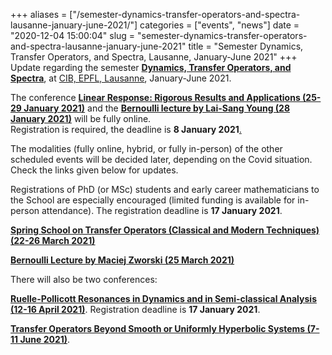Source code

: +++
aliases = ["/semester-dynamics-transfer-operators-and-spectra-lausanne-january-june-2021/"]
categories = ["events", "news"]
date = "2020-12-04 15:00:04"
slug = "semester-dynamics-transfer-operators-and-spectra-lausanne-january-june-2021"
title = "Semester Dynamics, Transfer Operators, and Spectra, Lausanne, January-June 2021"
+++
Update regarding the semester [**Dynamics, Transfer Operators, and
Spectra**](https://cib.epfl.ch/semesters/38/show), at [CIB, EPFL,
Lausanne](https://cib.epfl.ch/), January-June 2021.

The conference **[Linear Response: Rigorous Results and Applications
(25-29 January 2021)](https://cib.epfl.ch/events/1507)** and the
**[Bernoulli lecture by Lai-Sang Young (28 January
2021)](https://cib.epfl.ch/events/1529)** will be fully online.  
Registration is required, the deadline is **8 January
2021**[.](https://cib.epfl.ch/events/1529)

The modalities (fully online, hybrid, or fully in-person) of the other
scheduled events will be decided later, depending on the Covid
situation. Check the links given below for updates.

Registrations of PhD (or MSc) students and early career mathematicians
to the School are especially encouraged (limited funding is available
for in-person attendance). The registration deadline is **17 January
2021**.

**[Spring School on Transfer Operators (Classical and Modern Techniques)
(22-26 March 2021)](https://cib.epfl.ch/events/1508)**  
  
**[Bernoulli Lecture by Maciej Zworski (25 March
2021)](https://cib.epfl.ch/events/1530)**

There will also be two conferences:

**[Ruelle-Pollicott Resonances in Dynamics and in Semi-classical
Analysis (12-16 April 2021)](https://cib.epfl.ch/events/1509)**.
Registration deadline is **17 January 2021**.

**[Transfer Operators Beyond Smooth or Uniformly Hyperbolic Systems
(7-11 June 2021)](https://cib.epfl.ch/events/1510)**.
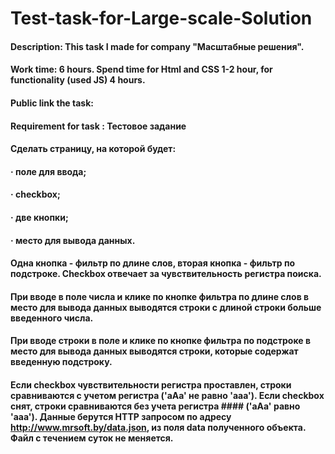 # Test-task-for-Large-scale-Solution

#### Description: This task I made for company "Масштабные решения".
#### Work time: 6 hours. Spend time for Html and CSS 1-2 hour, for functionality (used JS) 4 hours.
#### Public link the task: 

#### Requirement for task : Тестовое задание
#### Сделать страницу, на которой будет:
#### · поле для ввода;
#### · checkbox;
#### · две кнопки;
#### · место для вывода данных.
#### Одна кнопка - фильтр по длине слов, вторая кнопка - фильтр по подстроке. Checkbox отвечает за чувствительность регистра поиска.
#### При вводе в поле числа и клике по кнопке фильтра по длине слов в место для вывода данных выводятся строки с длиной строки больше введенного числа.
#### При вводе строки в поле и клике по кнопке фильтра по подстроке в место для вывода данных выводятся строки, которые содержат введенную подстроку.
#### Если checkbox чувствительности регистра проставлен, строки сравниваются с учетом регистра ('aAa' не равно 'aaa'). Если checkbox снят, строки сравниваются без учета регистра #### ('aAa' равно 'aaa'). Данные берутся HTTP запросом по адресу http://www.mrsoft.by/data.json, из поля data полученного объекта. Файл с течением суток не меняется.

=====

> **Exercise instructions**
What is needed is the whole listing again, set down exactly, without its pictures.

> **Exercise output**
Source code

: +++
aliases = ["/semester-dynamics-transfer-operators-and-spectra-lausanne-january-june-2021/"]
categories = ["events", "news"]
date = "2020-12-04 15:00:04"
slug = "semester-dynamics-transfer-operators-and-spectra-lausanne-january-june-2021"
title = "Semester Dynamics, Transfer Operators, and Spectra, Lausanne, January-June 2021"
+++
Update regarding the semester [**Dynamics, Transfer Operators, and
Spectra**](https://cib.epfl.ch/semesters/38/show), at [CIB, EPFL,
Lausanne](https://cib.epfl.ch/), January-June 2021.

The conference **[Linear Response: Rigorous Results and Applications
(25-29 January 2021)](https://cib.epfl.ch/events/1507)** and the
**[Bernoulli lecture by Lai-Sang Young (28 January
2021)](https://cib.epfl.ch/events/1529)** will be fully online.  
Registration is required, the deadline is **8 January
2021**[.](https://cib.epfl.ch/events/1529)

The modalities (fully online, hybrid, or fully in-person) of the other
scheduled events will be decided later, depending on the Covid
situation. Check the links given below for updates.

Registrations of PhD (or MSc) students and early career mathematicians
to the School are especially encouraged (limited funding is available
for in-person attendance). The registration deadline is **17 January
2021**.

**[Spring School on Transfer Operators (Classical and Modern Techniques)
(22-26 March 2021)](https://cib.epfl.ch/events/1508)**  
  
**[Bernoulli Lecture by Maciej Zworski (25 March
2021)](https://cib.epfl.ch/events/1530)**

There will also be two conferences:

**[Ruelle-Pollicott Resonances in Dynamics and in Semi-classical
Analysis (12-16 April 2021)](https://cib.epfl.ch/events/1509)**.
Registration deadline is **17 January 2021**.

**[Transfer Operators Beyond Smooth or Uniformly Hyperbolic Systems
(7-11 June 2021)](https://cib.epfl.ch/events/1510)**.
 # Test-task-for-Large-scale-Solution

#### Description: This task I made for company "Масштабные решения".
#### Work time: 6 hours. Spend time for Html and CSS 1-2 hour, for functionality (used JS) 4 hours.
#### Public link the task: 

#### Requirement for task : Тестовое задание
#### Сделать страницу, на которой будет:
#### · поле для ввода;
#### · checkbox;
#### · две кнопки;
#### · место для вывода данных.
#### Одна кнопка - фильтр по длине слов, вторая кнопка - фильтр по подстроке. Checkbox отвечает за чувствительность регистра поиска.
#### При вводе в поле числа и клике по кнопке фильтра по длине слов в место для вывода данных выводятся строки с длиной строки больше введенного числа.
#### При вводе строки в поле и клике по кнопке фильтра по подстроке в место для вывода данных выводятся строки, которые содержат введенную подстроку.
#### Если checkbox чувствительности регистра проставлен, строки сравниваются с учетом регистра ('aAa' не равно 'aaa'). Если checkbox снят, строки сравниваются без учета регистра #### ('aAa' равно 'aaa'). Данные берутся HTTP запросом по адресу http://www.mrsoft.by/data.json, из поля data полученного объекта. Файл с течением суток не меняется.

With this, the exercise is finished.